Quelle: HBS
Service aktuellVorteile für organisierte Beschäftigte: So lassen sich Tarifbindung und Gewerkschaften stärken
Mehr allgemeinverbindliche Tarifverträge sorgen für bessere Löhne und Arbeitsbedingungen - und sind durchaus vereinbar mit dem Ziel, auch die Gewerkschaften zu stärken, schreibt Amélie Sutterer-Kipping.
[05.02.2024]
Tarifverträge sollen dazu beitragen, Ordnung und Frieden im Arbeits- und Wirtschaftsleben zu gewährleisten. Dazu müssen sie durch ihre Verbreitung eine prägende Bedeutung für die Gestaltung der Beschäftigungsverhältnisse haben. Seit Jahren sinkt die Zahl der tarifgebundenen Arbeitgeber*innen in Deutschland allerdings kontinuierlich. Nur noch rund die Hälfte der Beschäftigten konnte 2022 von einem Tarifvertrag profitieren.
Die 2022 verabschiedete Mindestlohnrichtlinie der Europäischen Union sieht für Mitgliedstaaten mit einer tariflichen Abdeckung von weniger als 80 Prozent die Verpflichtung vor, Maßnahmen zu deren Erhöhung zu ergreifen. Dies trifft auch auf Deutschland zu: Noch bis November hat die Bundesregierung Zeit, die Richtlinie umzusetzen.
Eine Möglichkeit: Zur Stärkung der Tarifbindung rückt eine Wiederbelebung und Reform der Allgemeinverbindlicherklärung wieder vermehrt in den Fokus. Diese ist ein wichtiges Instrument, um die Tarifwirkung auch auf solche Arbeitgeber*innen zu erstrecken, die keinem Arbeitgeberverband angehören. Gleichzeitig kommen auf Arbeitnehmer*innenseite auch gewerkschaftlich nichtorganisierte Beschäftigte auf diese Weise automatisch und mühelos in den Genuss tariflicher Leistungen.

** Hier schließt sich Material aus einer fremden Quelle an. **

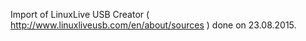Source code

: Import of LinuxLive USB Creator ( http://www.linuxliveusb.com/en/about/sources ) done on 23.08.2015.
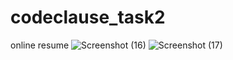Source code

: # codeclause_task2
online resume
![Screenshot (16)](https://github.com/Aksingh25/codeclause_task2/assets/102855178/1f62a3e3-caf1-4f4f-8b63-dd95036ae304)
![Screenshot (17)](https://github.com/Aksingh25/codeclause_task2/assets/102855178/34c40183-b930-4ff9-9875-52bbf1867604)
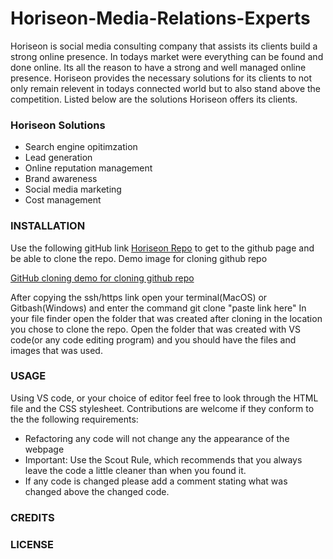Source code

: # Horiseon-Media-Relations-Experts
  Horiseon is social media consulting company that assists its clients build a strong online presence. In todays market were everything can be found and done online. Its all the reason to have a strong and well managed online presence. Horiseon provides the necessary solutions for its clients to not only remain relevent in todays connected world but to also stand above the competition. Listed below are the solutions Horiseon offers its clients.
  
  ### Horiseon Solutions
  
  * Search engine opitimzation
  * Lead generation
  * Online reputation management
  * Brand awareness
  * Social media marketing
  * Cost management
  
### INSTALLATION
Use the following gitHub link [Horiseon Repo](https://github.com/Luis0624/Horiseon-Media-Relations-Experts.git) to get to the github page and be able to clone the repo.
Demo image for cloning github repo

[GitHub cloning ](assets/images/github-cloning.jpg)
[demo for cloning github repo](https://github.com/Luis0624/Horiseon-Media-Relations-Experts.git)

After copying the ssh/https link open your terminal(MacOS) or Gitbash(Windows) and enter the command git clone "paste link here"
In your file finder open the folder that was created after cloning in the location you chose to clone the repo. Open the folder that was created with VS code(or any code editing program) and you should have the files and images that was used. 

### USAGE

Using VS code, or your choice of editor feel free to look through the HTML file and the CSS stylesheet. Contributions are welcome if they conform to the the following requirements:

* Refactoring any code will not change any the appearance of the webpage
* Important: Use the Scout Rule, which recommends that you always leave the code a little cleaner than when you found it.
* If any code is changed please add a comment stating what was changed above the changed code.


### CREDITS


### LICENSE
  
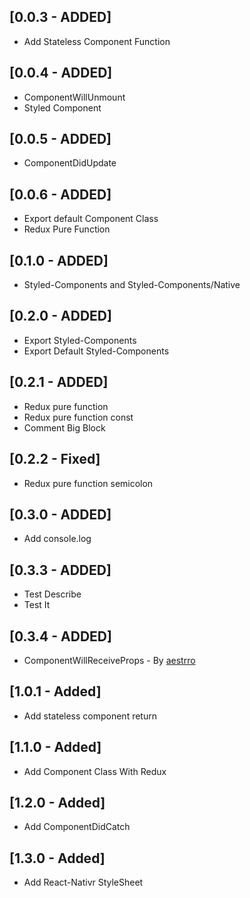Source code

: ## [0.0.3 - ADDED]

- Add Stateless Component Function

## [0.0.4 - ADDED]

- ComponentWillUnmount
- Styled Component

## [0.0.5 - ADDED]

- ComponentDidUpdate

## [0.0.6 - ADDED]

- Export default Component Class
- Redux Pure Function

## [0.1.0 - ADDED]

- Styled-Components and Styled-Components/Native


## [0.2.0 - ADDED]

- Export Styled-Components
- Export Default Styled-Components

## [0.2.1 - ADDED]

- Redux pure function
- Redux pure function const
- Comment Big Block

## [0.2.2 - Fixed]

- Redux pure function semicolon

## [0.3.0 - ADDED]

- Add console.log

## [0.3.3 - ADDED]

- Test Describe
- Test It

## [0.3.4 - ADDED]

- ComponentWillReceiveProps - By [aestrro](https://github.com/aestrro)

## [1.0.1 - Added]

- Add stateless component return

## [1.1.0 - Added]

- Add Component Class With Redux

## [1.2.0 - Added]

- Add ComponentDidCatch

## [1.3.0 - Added]

- Add React-Nativr StyleSheet
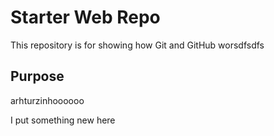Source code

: # Starter Web Repo

This repository is for showing how Git and GitHub worsdfsdfs

## Purpose

arhturzinhoooooo


I put something new here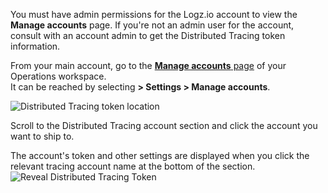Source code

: You must have admin permissions for the Logz.io account to view the **Manage accounts** page. If you're not an admin user for the account, consult with an account admin to get the Distributed Tracing token information. 

   From your main account, go to the <a href="https://app.logz.io/#/dashboard/settings/manage-accounts" target ="_blank"> **Manage accounts** page</a> of your Operations workspace. <br> It can be reached by selecting **<i class="li li-gear"></i> > Settings > Manage accounts**. 

   ![Distributed Tracing token location](https://dytvr9ot2sszz.cloudfront.net/logz-docs/distributed-tracing/tracing-token1.png)

   Scroll to the Distributed Tracing account section and click the account you want to ship to.

   The account's token and other settings are displayed when you click the relevant tracing account name at the bottom of the section.
   ![Reveal Distributed Tracing Token](https://dytvr9ot2sszz.cloudfront.net/logz-docs/distributed-tracing/trace-acct-tokeninfo11.gif)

Was nach einer Win-Win-Lösung klingt, hat jedoch auch einen Nachteil: Die Allgemeinverbindlicherklärung setzt auf Arbeitnehmer*innenseite keine wirtschaftlichen Anreize, einer Gewerkschaft beizutreten, denn die Ergebnisse der Tarifverhandlungen gelten dann ohnehin für alle. Doch die gewerkschaftliche Organisation der Beschäftigten ist natürlich eine Grundvoraussetzung dafür, dass unser System der Tarifautonomie funktionieren kann. Es sind die Gewerkschaftsmitglieder, die mit ihrem Engagement und ihren Beiträgen Tarifabschlüsse erst möglich machen.
Das Prinzip der Allgemeinverbindlichkeit und exklusive Vorteile für organisierte Beschäftigte lassen sich allerdings durchaus miteinander verbinden. Das zeigt ein neues Gutachten von Prof. Dr. Olaf Deinert, das er für das HSI verfasst hat. Er schlägt darin eine „Konditionierung“ der Allgemeinverbindlicherklärung zur Stützung des Tarifsystems vor: Der Tarifvertrag bleibt für alle Arbeitgeber*innen innerhalb seines Geltungsbereichs unabhängig von der Verbandsmitgliedschaft weiterhin bindend, allerdings lässt er auch Spielräume, den gewerkschaftlich organisierten Beschäftigten Bonusleistungen zu sichern.
Das Gutachten zeigt zudem, dass solche Tarifverträge auch ohne Gesetzesänderung nach geltendem Recht möglich sind. So ist eine uneingeschränkte Allgemeinverbindlicherklärung des Tarifvertrages denkbar, der Differenzierungen nach der Gewerkschaftszugehörigkeit enthält. Die exklusiven Vorteile für organisierte Arbeitnehmer*innen ließen sich dann mittels sogennanter „Spannenklauseln“, also durch Aufstockung der Leistungen für Mitglieder in der Gewerkschaft sichern. So wären Arbeitgeber*innen weiterhin vor „Schmutzkonkurrenz“ geschützt und auf Arbeitnehmer*innenseite bliebe ein Anreiz für die Mitgliedschaft in der Gewerkschaft.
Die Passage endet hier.